══ Exercise data ══

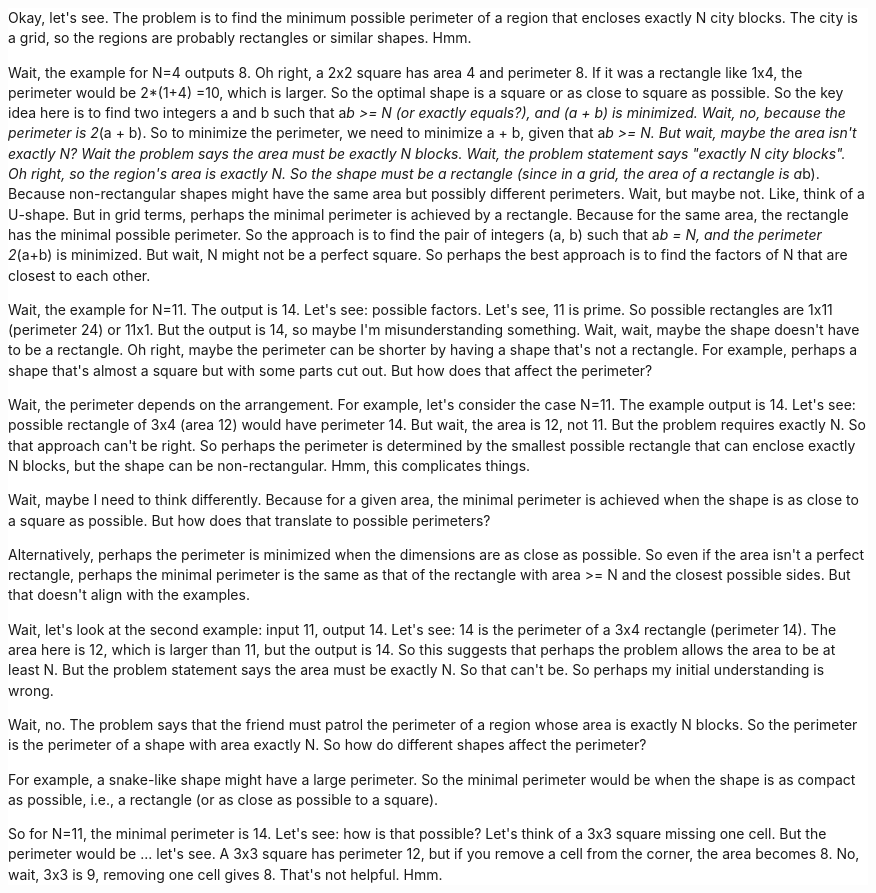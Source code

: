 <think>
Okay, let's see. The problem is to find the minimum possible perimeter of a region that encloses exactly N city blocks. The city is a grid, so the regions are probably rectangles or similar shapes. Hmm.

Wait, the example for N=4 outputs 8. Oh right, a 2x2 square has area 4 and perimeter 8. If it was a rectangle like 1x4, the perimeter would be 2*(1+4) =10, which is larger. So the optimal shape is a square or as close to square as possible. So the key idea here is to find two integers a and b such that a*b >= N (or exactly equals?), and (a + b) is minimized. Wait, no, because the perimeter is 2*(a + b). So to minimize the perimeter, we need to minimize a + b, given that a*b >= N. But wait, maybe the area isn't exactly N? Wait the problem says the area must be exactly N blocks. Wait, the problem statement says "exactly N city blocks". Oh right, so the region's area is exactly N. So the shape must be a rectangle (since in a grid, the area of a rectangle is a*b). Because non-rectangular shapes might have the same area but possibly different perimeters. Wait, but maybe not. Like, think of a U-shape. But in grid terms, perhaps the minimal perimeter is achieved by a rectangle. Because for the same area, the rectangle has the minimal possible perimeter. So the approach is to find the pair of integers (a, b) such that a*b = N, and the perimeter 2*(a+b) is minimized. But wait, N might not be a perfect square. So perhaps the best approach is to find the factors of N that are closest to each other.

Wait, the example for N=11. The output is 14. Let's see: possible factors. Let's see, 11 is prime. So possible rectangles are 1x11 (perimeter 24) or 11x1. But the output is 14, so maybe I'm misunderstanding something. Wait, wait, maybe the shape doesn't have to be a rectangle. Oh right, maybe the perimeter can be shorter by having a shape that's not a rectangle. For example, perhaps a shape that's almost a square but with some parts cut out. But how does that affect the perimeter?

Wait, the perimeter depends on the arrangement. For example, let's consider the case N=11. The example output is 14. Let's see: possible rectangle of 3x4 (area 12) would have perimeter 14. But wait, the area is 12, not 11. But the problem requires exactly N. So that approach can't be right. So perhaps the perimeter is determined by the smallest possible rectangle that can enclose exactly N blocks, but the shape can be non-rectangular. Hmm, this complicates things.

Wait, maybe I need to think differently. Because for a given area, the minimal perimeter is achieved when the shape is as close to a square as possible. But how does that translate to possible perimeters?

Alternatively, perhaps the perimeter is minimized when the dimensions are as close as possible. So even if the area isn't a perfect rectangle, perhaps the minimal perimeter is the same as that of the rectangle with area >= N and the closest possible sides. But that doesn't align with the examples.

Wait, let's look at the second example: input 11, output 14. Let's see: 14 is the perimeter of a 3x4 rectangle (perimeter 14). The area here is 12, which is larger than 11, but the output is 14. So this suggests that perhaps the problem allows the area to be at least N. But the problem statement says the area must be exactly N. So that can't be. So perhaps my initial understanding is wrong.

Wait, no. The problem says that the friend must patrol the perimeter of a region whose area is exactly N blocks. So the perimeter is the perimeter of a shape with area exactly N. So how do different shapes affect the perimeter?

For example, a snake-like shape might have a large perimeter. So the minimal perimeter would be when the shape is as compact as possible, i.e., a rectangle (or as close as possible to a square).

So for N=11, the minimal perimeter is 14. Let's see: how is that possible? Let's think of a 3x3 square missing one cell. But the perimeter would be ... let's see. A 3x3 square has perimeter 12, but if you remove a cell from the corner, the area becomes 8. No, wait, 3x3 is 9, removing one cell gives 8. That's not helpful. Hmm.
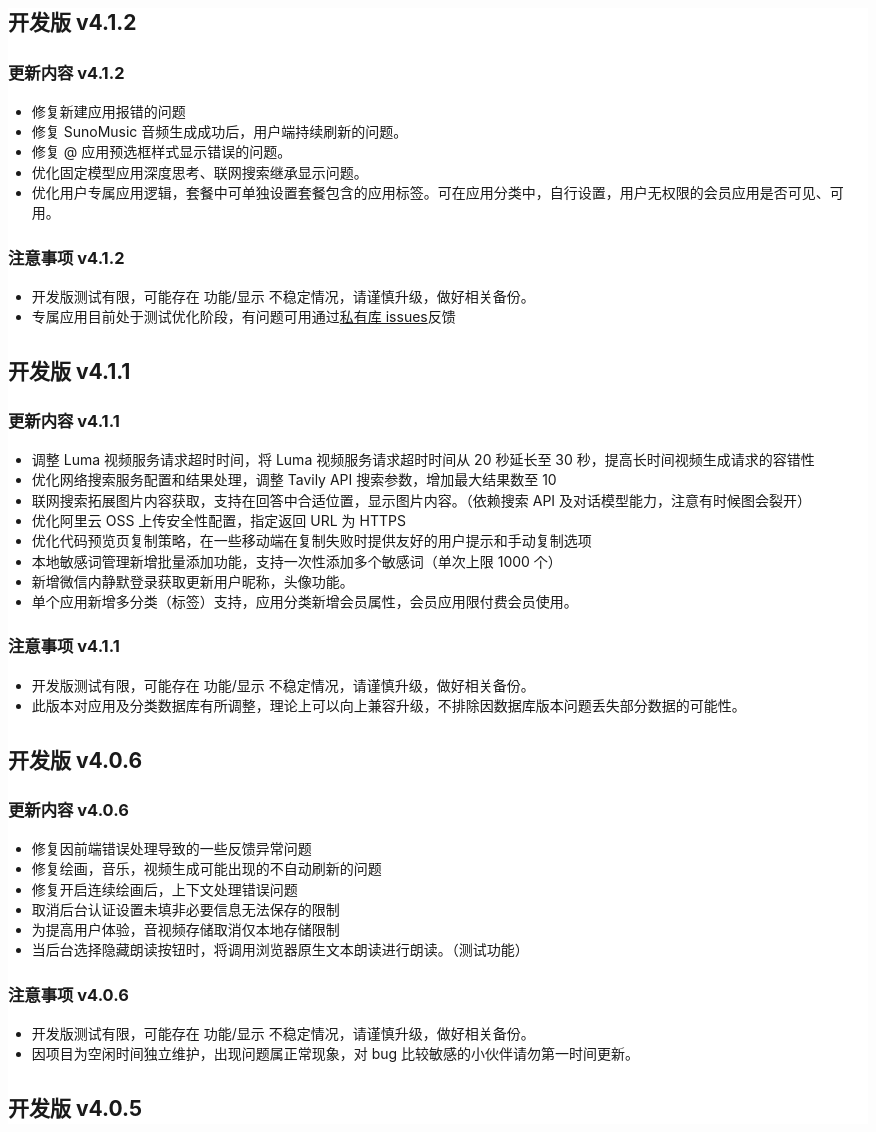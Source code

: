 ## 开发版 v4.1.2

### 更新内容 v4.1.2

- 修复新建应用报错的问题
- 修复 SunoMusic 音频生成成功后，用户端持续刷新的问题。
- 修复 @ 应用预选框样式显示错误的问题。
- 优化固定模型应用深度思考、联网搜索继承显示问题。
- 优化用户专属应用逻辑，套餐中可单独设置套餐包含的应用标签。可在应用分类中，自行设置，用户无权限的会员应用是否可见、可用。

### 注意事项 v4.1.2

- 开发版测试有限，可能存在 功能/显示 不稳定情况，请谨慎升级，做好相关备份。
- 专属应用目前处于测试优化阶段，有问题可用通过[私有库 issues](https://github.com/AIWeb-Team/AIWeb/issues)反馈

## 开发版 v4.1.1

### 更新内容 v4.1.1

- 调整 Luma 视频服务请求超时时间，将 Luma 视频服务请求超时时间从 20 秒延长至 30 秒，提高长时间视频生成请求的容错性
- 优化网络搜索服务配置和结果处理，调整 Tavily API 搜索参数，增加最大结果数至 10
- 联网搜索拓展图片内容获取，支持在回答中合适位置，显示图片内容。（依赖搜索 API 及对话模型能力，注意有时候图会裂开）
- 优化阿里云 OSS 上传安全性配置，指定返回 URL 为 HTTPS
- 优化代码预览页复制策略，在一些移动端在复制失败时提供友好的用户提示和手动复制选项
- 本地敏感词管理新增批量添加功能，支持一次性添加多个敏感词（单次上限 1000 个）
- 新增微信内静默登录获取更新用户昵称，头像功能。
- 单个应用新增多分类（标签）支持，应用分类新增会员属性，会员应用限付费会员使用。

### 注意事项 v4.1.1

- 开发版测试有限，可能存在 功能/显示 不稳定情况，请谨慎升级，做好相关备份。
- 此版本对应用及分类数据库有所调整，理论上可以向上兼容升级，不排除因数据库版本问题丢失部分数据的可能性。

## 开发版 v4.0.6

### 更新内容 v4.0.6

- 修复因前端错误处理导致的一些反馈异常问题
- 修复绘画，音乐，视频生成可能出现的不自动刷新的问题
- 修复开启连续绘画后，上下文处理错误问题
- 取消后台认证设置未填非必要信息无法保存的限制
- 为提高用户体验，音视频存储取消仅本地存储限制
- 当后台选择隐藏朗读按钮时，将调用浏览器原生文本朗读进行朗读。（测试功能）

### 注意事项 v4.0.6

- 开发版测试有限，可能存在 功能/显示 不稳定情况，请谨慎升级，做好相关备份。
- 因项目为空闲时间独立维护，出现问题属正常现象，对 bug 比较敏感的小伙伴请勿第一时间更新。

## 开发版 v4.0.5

═══

__Task instructions__: Filter the data above by the word "affect" and copy every line that matches.

__Problem solution__:
Wait, the example for N=11. The output is 14. Let's see: possible factors. Let's see, 11 is prime. So possible rectangles are 1x11 (perimeter 24) or 11x1. But the output is 14, so maybe I'm misunderstanding something. Wait, wait, maybe the shape doesn't have to be a rectangle. Oh right, maybe the perimeter can be shorter by having a shape that's not a rectangle. For example, perhaps a shape that's almost a square but with some parts cut out. But how does that affect the perimeter?
Wait, no. The problem says that the friend must patrol the perimeter of a region whose area is exactly N blocks. So the perimeter is the perimeter of a shape with area exactly N. So how do different shapes affect the perimeter?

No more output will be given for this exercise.